■ **Work order**:
Report each line of the entries below that includes "summaries".

■ **Data provided**:
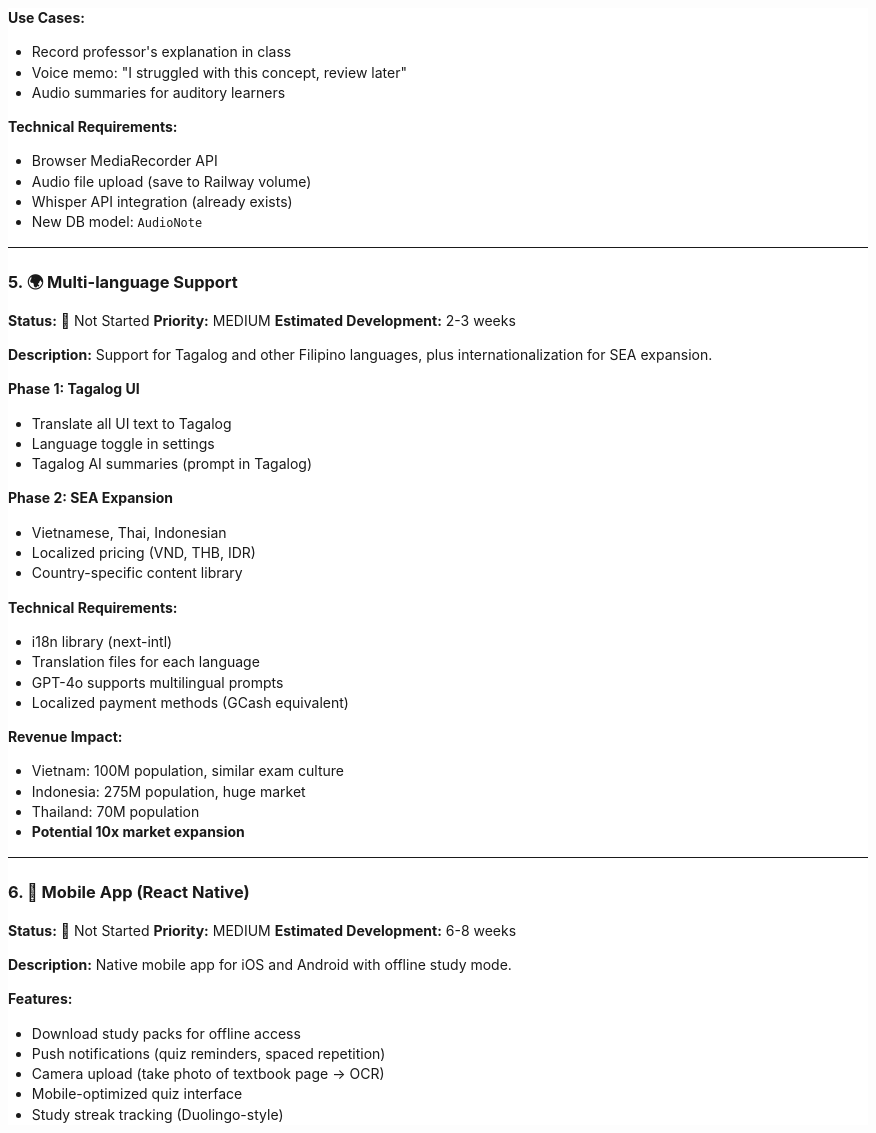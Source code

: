 **Use Cases:**
- Record professor's explanation in class
- Voice memo: "I struggled with this concept, review later"
- Audio summaries for auditory learners

**Technical Requirements:**
- Browser MediaRecorder API
- Audio file upload (save to Railway volume)
- Whisper API integration (already exists)
- New DB model: `AudioNote`

---

### 5. 🌍 **Multi-language Support**
**Status:** 🔴 Not Started
**Priority:** MEDIUM
**Estimated Development:** 2-3 weeks

**Description:**
Support for Tagalog and other Filipino languages, plus internationalization for SEA expansion.

**Phase 1: Tagalog UI**
- Translate all UI text to Tagalog
- Language toggle in settings
- Tagalog AI summaries (prompt in Tagalog)

**Phase 2: SEA Expansion**
- Vietnamese, Thai, Indonesian
- Localized pricing (VND, THB, IDR)
- Country-specific content library

**Technical Requirements:**
- i18n library (next-intl)
- Translation files for each language
- GPT-4o supports multilingual prompts
- Localized payment methods (GCash equivalent)

**Revenue Impact:**
- Vietnam: 100M population, similar exam culture
- Indonesia: 275M population, huge market
- Thailand: 70M population
- **Potential 10x market expansion**

---

### 6. 📱 **Mobile App (React Native)**
**Status:** 🔴 Not Started
**Priority:** MEDIUM
**Estimated Development:** 6-8 weeks

**Description:**
Native mobile app for iOS and Android with offline study mode.

**Features:**
- Download study packs for offline access
- Push notifications (quiz reminders, spaced repetition)
- Camera upload (take photo of textbook page → OCR)
- Mobile-optimized quiz interface
- Study streak tracking (Duolingo-style)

■ **Written reply**:
- Audio summaries for auditory learners
- Tagalog AI summaries (prompt in Tagalog)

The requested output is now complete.